## Exercise objective
Only the lines from the one holding "a new device." to the final line of the material below belong in the answer, transcribed exactly.

## Listed entries
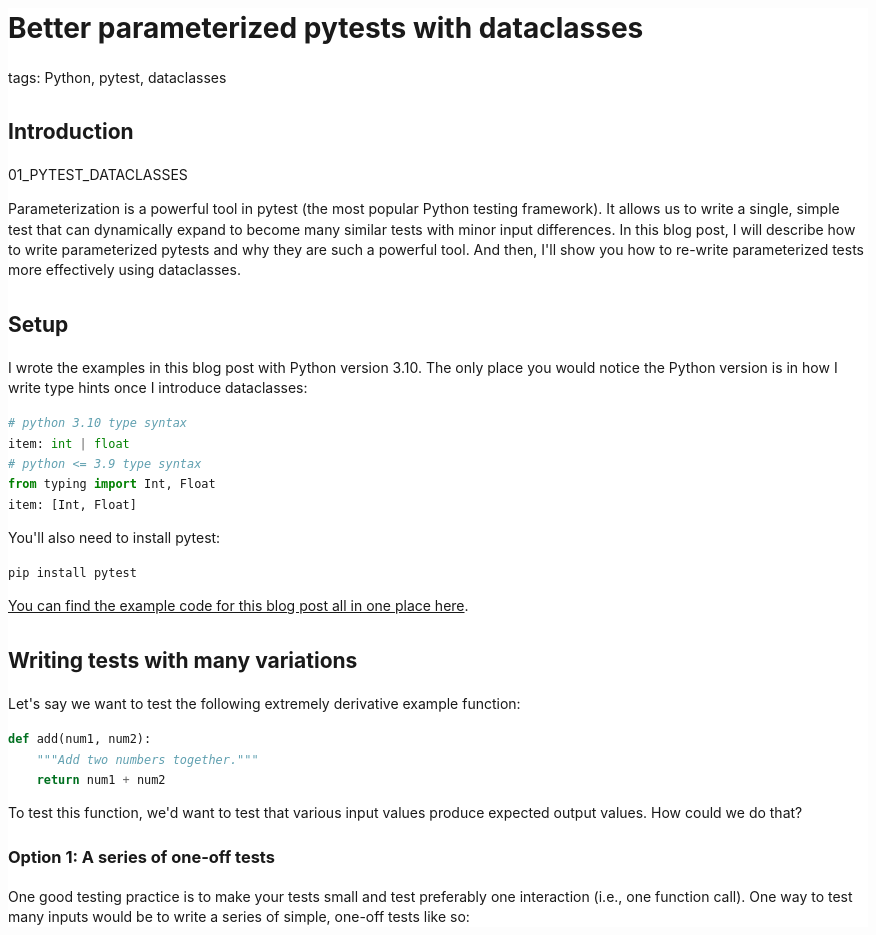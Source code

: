 # Better parameterized pytests with dataclasses

tags: Python, pytest, dataclasses

## Introduction

01_PYTEST_DATACLASSES

Parameterization is a powerful tool in pytest (the most popular Python testing framework). It allows us to write a single, simple test that can dynamically expand to become many similar tests with minor input differences. In this blog post, I will describe how to write parameterized pytests and why they are such a powerful tool. And then, I'll show you how to re-write parameterized tests more effectively using dataclasses.

## Setup

I wrote the examples in this blog post with Python version 3.10. The only place you would notice the Python version is in how I write type hints once I introduce dataclasses:

```python
# python 3.10 type syntax
item: int | float
# python <= 3.9 type syntax
from typing import Int, Float
item: [Int, Float]
```

You'll also need to install pytest:

```bash
pip install pytest
```

[You can find the example code for this blog post all in one place here](https://github.com/VerdantFox/blog_posts/blob/main/posts/0013_param_tests_dataclasses/test_with_dataclasses.py).

## Writing tests with many variations

Let's say we want to test the following extremely derivative example function:

```python
def add(num1, num2):
    """Add two numbers together."""
    return num1 + num2
```

To test this function, we'd want to test that various input values produce expected output values. How could we do that?

### Option 1: A series of one-off tests

One good testing practice is to make your tests small and test preferably one interaction (i.e., one function call). One way to test many inputs would be to write a series of simple, one-off tests like so:
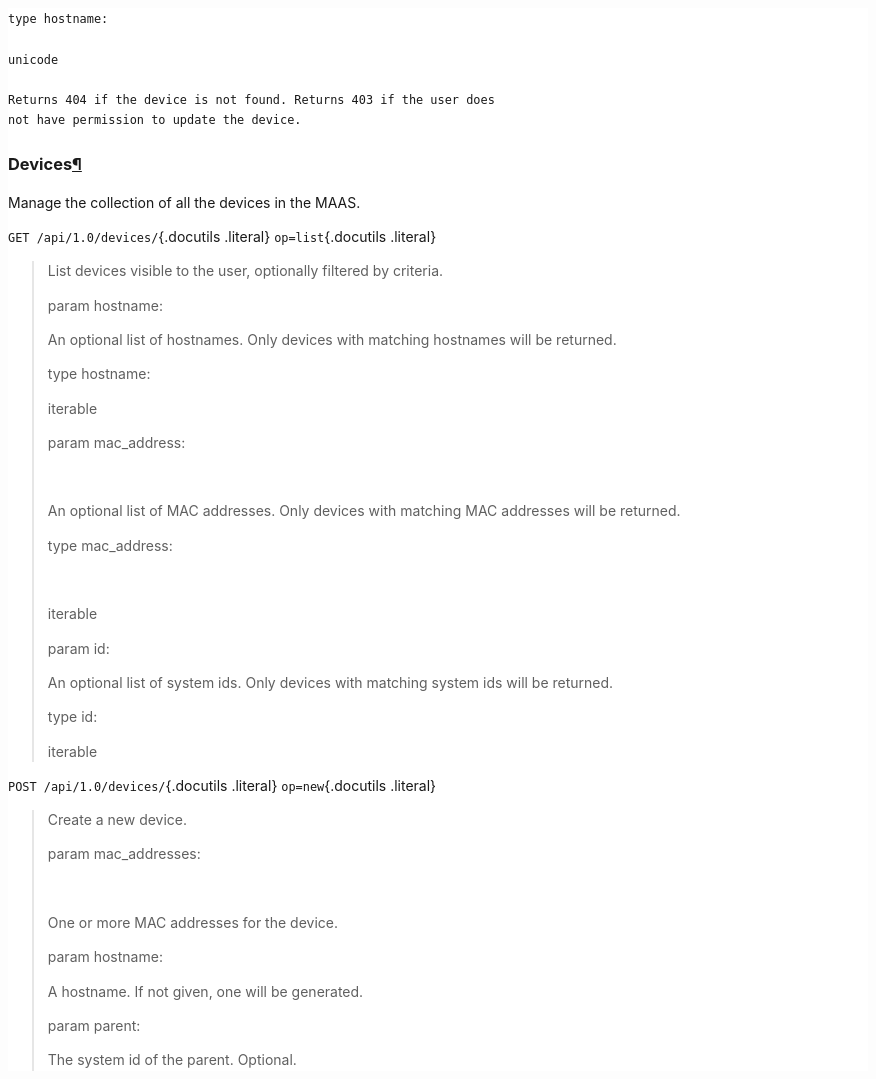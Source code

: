     type hostname:

    unicode

    Returns 404 if the device is not found. Returns 403 if the user does
    not have permission to update the device.

### Devices[¶](#devices "Permalink to this headline")

Manage the collection of all the devices in the MAAS.

`GET /api/1.0/devices/`{.docutils .literal} `op=list`{.docutils
.literal}

> List devices visible to the user, optionally filtered by criteria.
>
> param hostname:
>
> An optional list of hostnames. Only devices with matching hostnames
> will be returned.
>
> type hostname:
>
> iterable
>
> param mac\_address:
>
>  
>
> An optional list of MAC addresses. Only devices with matching MAC
> addresses will be returned.
>
> type mac\_address:
>
>  
>
> iterable
>
> param id:
>
> An optional list of system ids. Only devices with matching system ids
> will be returned.
>
> type id:
>
> iterable

`POST /api/1.0/devices/`{.docutils .literal} `op=new`{.docutils
.literal}

> Create a new device.
>
> param mac\_addresses:
>
>  
>
> One or more MAC addresses for the device.
>
> param hostname:
>
> A hostname. If not given, one will be generated.
>
> param parent:
>
> The system id of the parent. Optional.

## Written solution
> Create a new device.
>
> param mac\_addresses:
>
>  
>
> One or more MAC addresses for the device.
>
> param hostname:
>
> A hostname. If not given, one will be generated.
>
> param parent:
>
> The system id of the parent. Optional.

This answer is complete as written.